The role of 5f-orbital participation in unexpected inversion of the σ-bond metathesis reactivity trend of triamidoamine thorium(iv) and uranium(iv) alkyls

Abstract

We report on the role of 5f-orbital participation in the unexpected inversion of the σ-bond metathesis reactivity trend of triamidoamine thorium(IV) and uranium(IV) alkyls. Reaction of KCH2Ph with [U(TrenTIPS)(I)] [2a, TrenTIPS = N(CH2CH2NSiPri3)33−] gave the cyclometallate [U{N(CH2CH2NSiPri3)2(CH2CH2NSiPri2C[H]MeCH2)}] (3a) with the intermediate benzyl complex not observable.

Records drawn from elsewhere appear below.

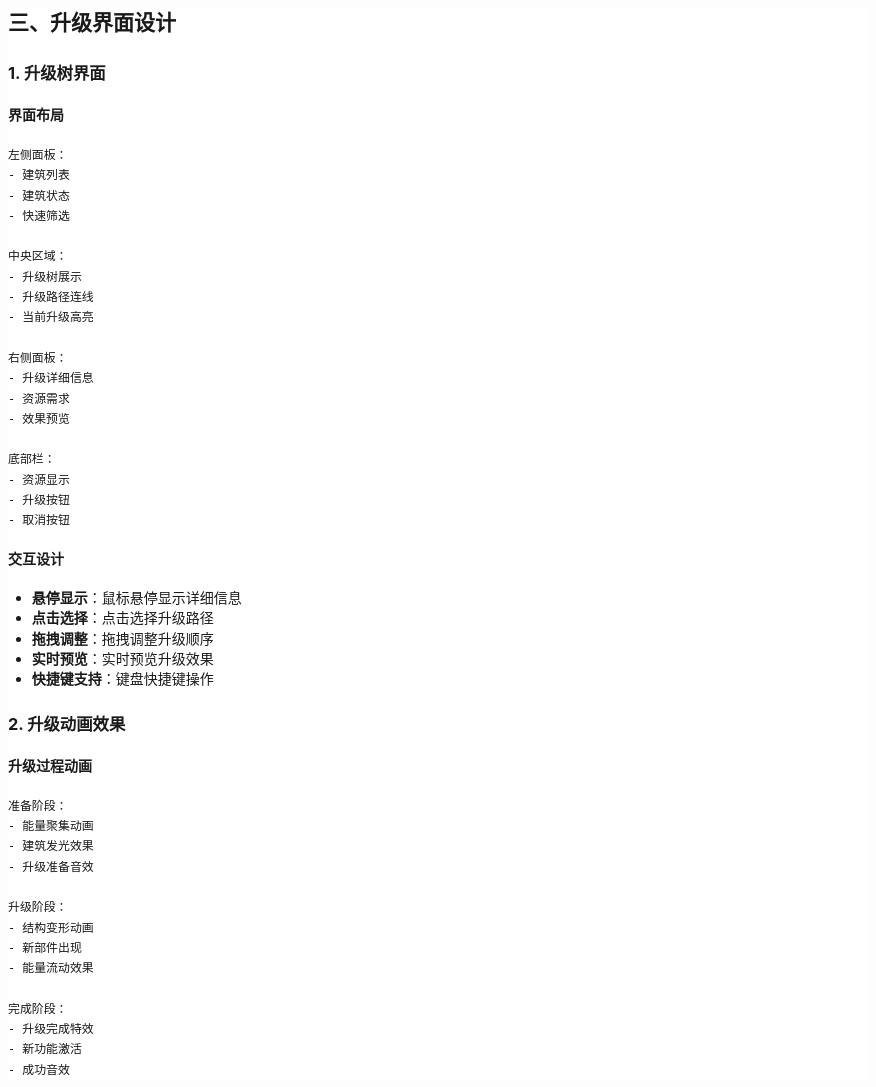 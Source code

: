 ## 三、升级界面设计

### 1. 升级树界面

#### 界面布局
```
左侧面板：
- 建筑列表
- 建筑状态
- 快速筛选

中央区域：
- 升级树展示
- 升级路径连线
- 当前升级高亮

右侧面板：
- 升级详细信息
- 资源需求
- 效果预览

底部栏：
- 资源显示
- 升级按钮
- 取消按钮
```

#### 交互设计
- **悬停显示**：鼠标悬停显示详细信息
- **点击选择**：点击选择升级路径
- **拖拽调整**：拖拽调整升级顺序
- **实时预览**：实时预览升级效果
- **快捷键支持**：键盘快捷键操作

### 2. 升级动画效果

#### 升级过程动画
```
准备阶段：
- 能量聚集动画
- 建筑发光效果
- 升级准备音效

升级阶段：
- 结构变形动画
- 新部件出现
- 能量流动效果

完成阶段：
- 升级完成特效
- 新功能激活
- 成功音效
```
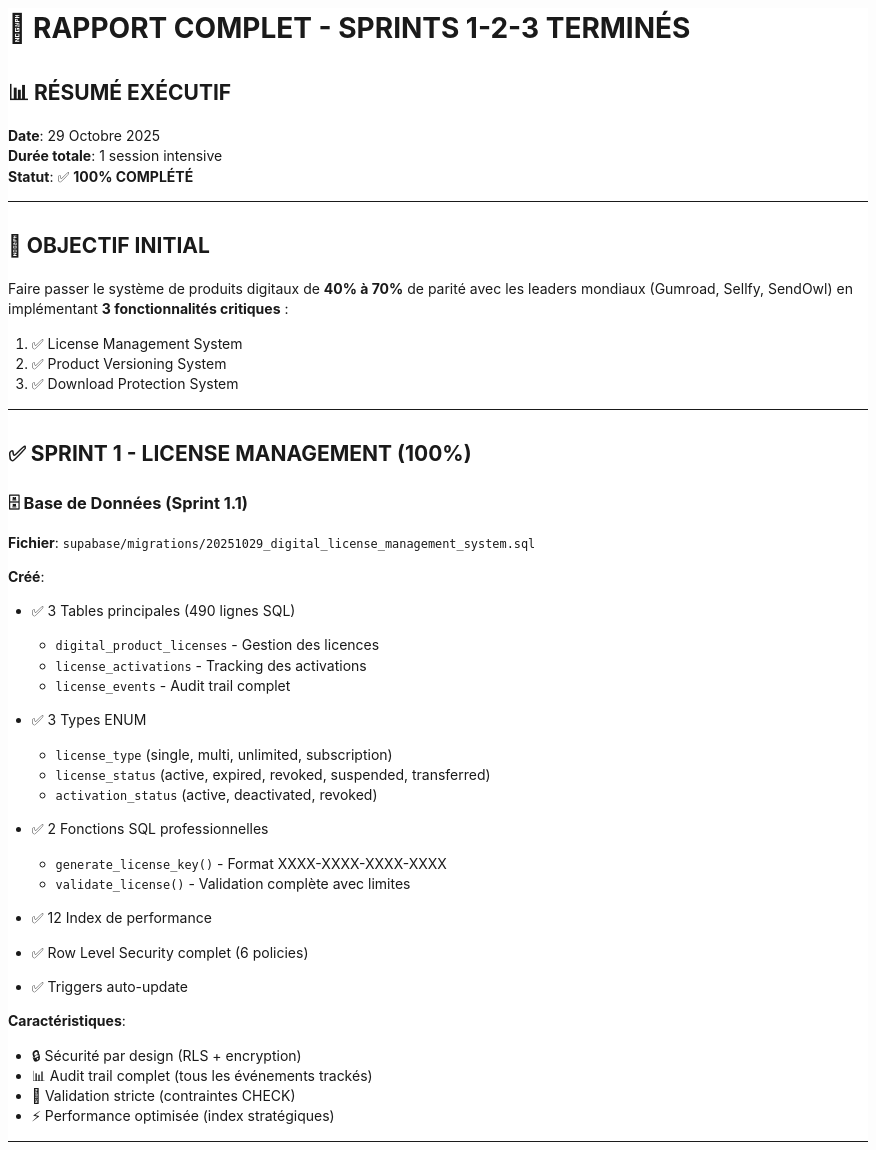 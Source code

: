 # 🚀 RAPPORT COMPLET - SPRINTS 1-2-3 TERMINÉS

## 📊 RÉSUMÉ EXÉCUTIF

**Date**: 29 Octobre 2025  
**Durée totale**: 1 session intensive  
**Statut**: ✅ **100% COMPLÉTÉ**

---

## 🎯 OBJECTIF INITIAL

Faire passer le système de produits digitaux de **40% à 70%** de parité avec les leaders mondiaux (Gumroad, Sellfy, SendOwl) en implémentant **3 fonctionnalités critiques** :

1. ✅ License Management System
2. ✅ Product Versioning System  
3. ✅ Download Protection System

---

## ✅ SPRINT 1 - LICENSE MANAGEMENT (100%)

### 🗄️ Base de Données (Sprint 1.1)
**Fichier**: `supabase/migrations/20251029_digital_license_management_system.sql`

**Créé**:
- ✅ 3 Tables principales (490 lignes SQL)
  - `digital_product_licenses` - Gestion des licences
  - `license_activations` - Tracking des activations
  - `license_events` - Audit trail complet
  
- ✅ 3 Types ENUM
  - `license_type` (single, multi, unlimited, subscription)
  - `license_status` (active, expired, revoked, suspended, transferred)
  - `activation_status` (active, deactivated, revoked)

- ✅ 2 Fonctions SQL professionnelles
  - `generate_license_key()` - Format XXXX-XXXX-XXXX-XXXX
  - `validate_license()` - Validation complète avec limites

- ✅ 12 Index de performance
- ✅ Row Level Security complet (6 policies)
- ✅ Triggers auto-update

**Caractéristiques**:
- 🔒 Sécurité par design (RLS + encryption)
- 📊 Audit trail complet (tous les événements trackés)
- 🎯 Validation stricte (contraintes CHECK)
- ⚡ Performance optimisée (index stratégiques)

---
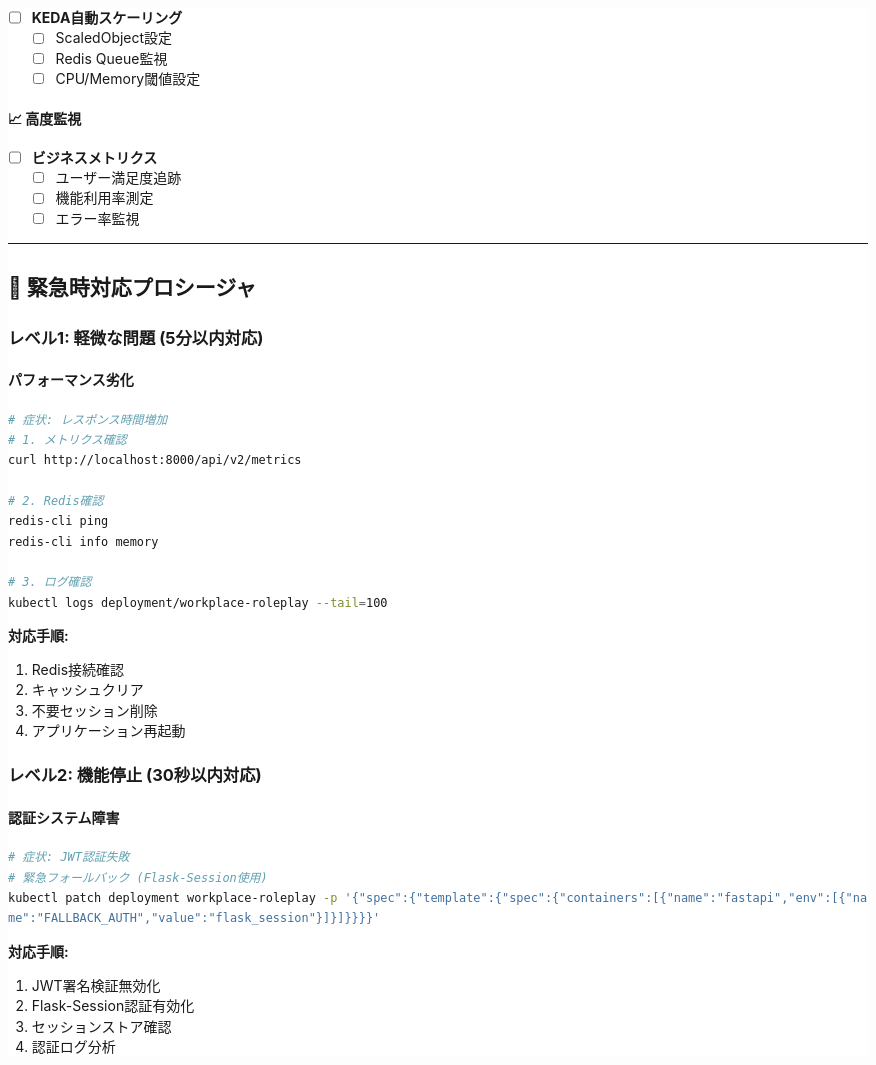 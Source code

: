 - [ ] **KEDA自動スケーリング**
  - [ ] ScaledObject設定
  - [ ] Redis Queue監視
  - [ ] CPU/Memory閾値設定

#### 📈 高度監視
- [ ] **ビジネスメトリクス**
  - [ ] ユーザー満足度追跡
  - [ ] 機能利用率測定
  - [ ] エラー率監視

---

## 🚨 緊急時対応プロシージャ

### レベル1: 軽微な問題 (5分以内対応)

#### パフォーマンス劣化
```bash
# 症状: レスポンス時間増加
# 1. メトリクス確認
curl http://localhost:8000/api/v2/metrics

# 2. Redis確認  
redis-cli ping
redis-cli info memory

# 3. ログ確認
kubectl logs deployment/workplace-roleplay --tail=100
```

**対応手順:**
1. Redis接続確認
2. キャッシュクリア
3. 不要セッション削除
4. アプリケーション再起動

### レベル2: 機能停止 (30秒以内対応)

#### 認証システム障害
```bash
# 症状: JWT認証失敗
# 緊急フォールバック (Flask-Session使用)
kubectl patch deployment workplace-roleplay -p '{"spec":{"template":{"spec":{"containers":[{"name":"fastapi","env":[{"name":"FALLBACK_AUTH","value":"flask_session"}]}]}}}}'
```

**対応手順:**
1. JWT署名検証無効化
2. Flask-Session認証有効化  
3. セッションストア確認
4. 認証ログ分析
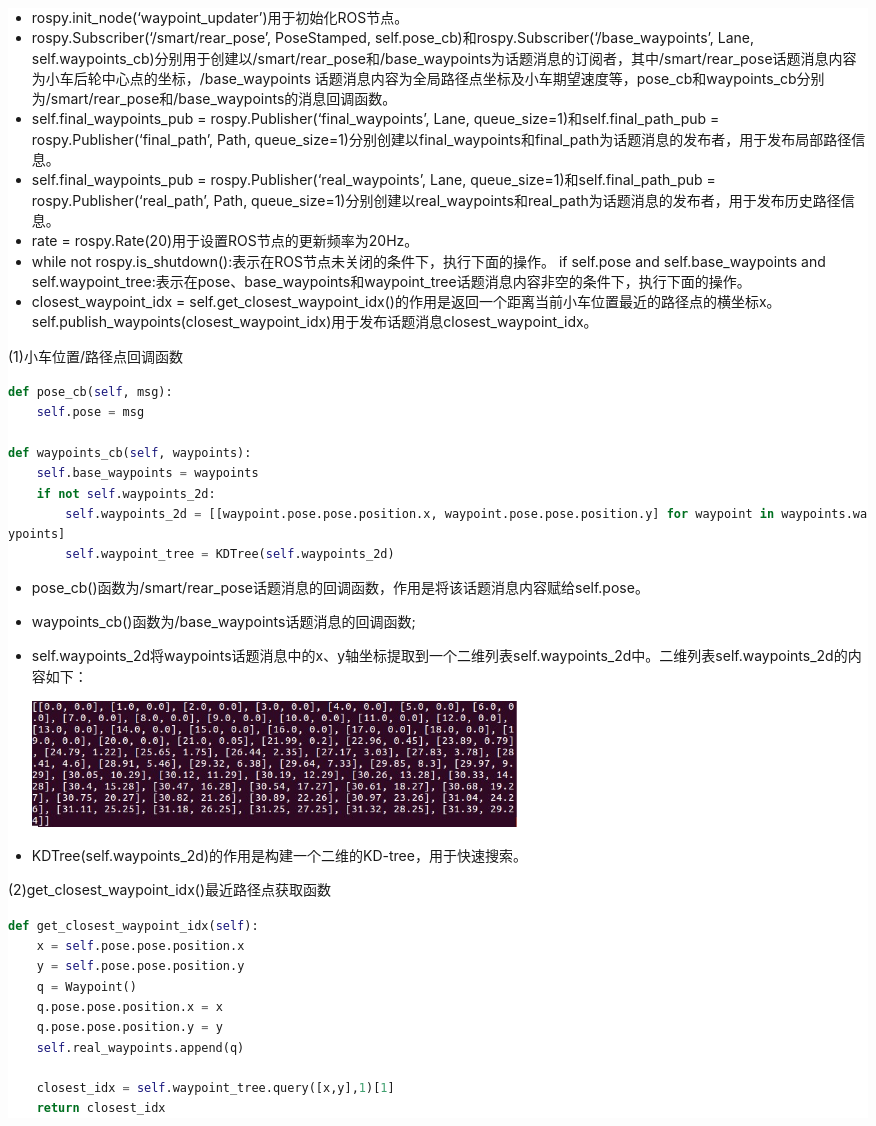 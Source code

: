 - rospy.init_node(‘waypoint_updater’)用于初始化ROS节点。
- rospy.Subscriber(‘/smart/rear_pose’, PoseStamped, self.pose_cb)和rospy.Subscriber(‘/base_waypoints’, Lane, self.waypoints_cb)分别用于创建以/smart/rear_pose和/base_waypoints为话题消息的订阅者，其中/smart/rear_pose话题消息内容为小车后轮中心点的坐标，/base_waypoints 话题消息内容为全局路径点坐标及小车期望速度等，pose_cb和waypoints_cb分别为/smart/rear_pose和/base_waypoints的消息回调函数。
- self.final_waypoints_pub = rospy.Publisher(‘final_waypoints’, Lane, queue_size=1)和self.final_path_pub = rospy.Publisher(‘final_path’, Path, queue_size=1)分别创建以final_waypoints和final_path为话题消息的发布者，用于发布局部路径信息。
- self.final_waypoints_pub = rospy.Publisher(‘real_waypoints’, Lane, queue_size=1)和self.final_path_pub = rospy.Publisher(‘real_path’, Path, queue_size=1)分别创建以real_waypoints和real_path为话题消息的发布者，用于发布历史路径信息。
- rate = rospy.Rate(20)用于设置ROS节点的更新频率为20Hz。
- while not rospy.is_shutdown():表示在ROS节点未关闭的条件下，执行下面的操作。
  if self.pose and self.base_waypoints and self.waypoint_tree:表示在pose、base_waypoints和waypoint_tree话题消息内容非空的条件下，执行下面的操作。
- closest_waypoint_idx = self.get_closest_waypoint_idx()的作用是返回一个距离当前小车位置最近的路径点的横坐标x。
  self.publish_waypoints(closest_waypoint_idx)用于发布话题消息closest_waypoint_idx。

(1)小车位置/路径点回调函数

```python
def pose_cb(self, msg):
	self.pose = msg
	
def waypoints_cb(self, waypoints):
	self.base_waypoints = waypoints
	if not self.waypoints_2d:
		self.waypoints_2d = [[waypoint.pose.pose.position.x, waypoint.pose.pose.position.y] for waypoint in waypoints.waypoints]
		self.waypoint_tree = KDTree(self.waypoints_2d)
```

- pose_cb()函数为/smart/rear_pose话题消息的回调函数，作用是将该话题消息内容赋给self.pose。

- waypoints_cb()函数为/base_waypoints话题消息的回调函数;

- self.waypoints_2d将waypoints话题消息中的x、y轴坐标提取到一个二维列表self.waypoints_2d中。二维列表self.waypoints_2d的内容如下：

  <img src="img/20210514215311167.jpg" alt="s" style="zoom: 67%;" />

- KDTree(self.waypoints_2d)的作用是构建一个二维的KD-tree，用于快速搜索。

(2)get_closest_waypoint_idx()最近路径点获取函数

```python
def get_closest_waypoint_idx(self):
	x = self.pose.pose.position.x
	y = self.pose.pose.position.y
	q = Waypoint()
	q.pose.pose.position.x = x
	q.pose.pose.position.y = y
	self.real_waypoints.append(q)

	closest_idx = self.waypoint_tree.query([x,y],1)[1]
	return closest_idx
```
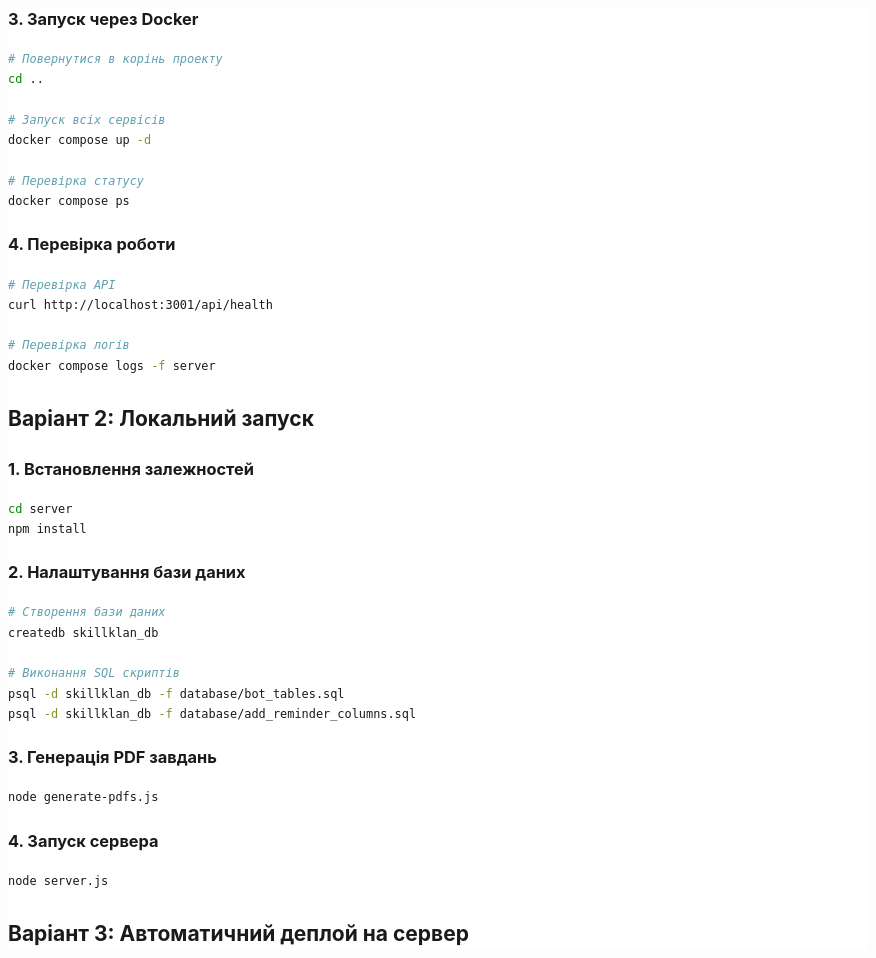 ### 3. Запуск через Docker
```bash
# Повернутися в корінь проекту
cd ..

# Запуск всіх сервісів
docker compose up -d

# Перевірка статусу
docker compose ps
```

### 4. Перевірка роботи
```bash
# Перевірка API
curl http://localhost:3001/api/health

# Перевірка логів
docker compose logs -f server
```

## Варіант 2: Локальний запуск

### 1. Встановлення залежностей
```bash
cd server
npm install
```

### 2. Налаштування бази даних
```bash
# Створення бази даних
createdb skillklan_db

# Виконання SQL скриптів
psql -d skillklan_db -f database/bot_tables.sql
psql -d skillklan_db -f database/add_reminder_columns.sql
```

### 3. Генерація PDF завдань
```bash
node generate-pdfs.js
```

### 4. Запуск сервера
```bash
node server.js
```

## Варіант 3: Автоматичний деплой на сервер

In contrast, when [Th(TrenTIPS)(I)] (2b) was treated with KCH2Ph, [Th(TrenTIPS)(CH2Ph)] (4) was isolated; which is notable as Tren N-silylalkyl metal alkyls tend to spontaneously cyclometallate. Thermolysis of 4 results in the extrusion of toluene and formation of the cyclometallate [Th{N(CH2CH2NSiPri3)2(CH2CH2NSiPri2C[H]MeCH2)}] (3b). This reactivity is the reverse of what would be predicted. Since the bonding of thorium is mainly electrostatic it would be predicted to undergo facile cyclometallation, whereas the more covalent uranium system might be expected to form an isolable benzyl intermediate. The thermolysis of 4 follows well-defined first order kinetics with an activation energy of 22.3 ± 0.1 kcal mol−1, and Eyring analyses yields ΔH‡ = 21.7 ± 3.6 kcal mol−1 and ΔS‡ = −10.5 ± 3.1 cal K−1 mol−1, which is consistent with a σ-bond metathesis reaction. Computational examination of the reaction profile shows that the inversion of the reactivity trend can be attributed to the greater f-orbital participation of the bonding for uranium facilitating the σ-bond metathesis transition state whereas for thorium the transition state is more ionic resulting in an isolable benzyl complex. The activation barriers are computed to be 19.0 and 22.2 kcal mol−1 for the uranium and thorium cases, respectively, and the latter agrees excellently with the experimental value. Reductive decomposition of “[U(TrenTIPS)(CH2Ph)]” to [U(TrenTIPS)] and bibenzyl followed by cyclometallation to give 3a with elimination of dihydrogen was found to be endergonic by 4 kcal mol−1 which rules out a redox-based cyclometallation route for uranium.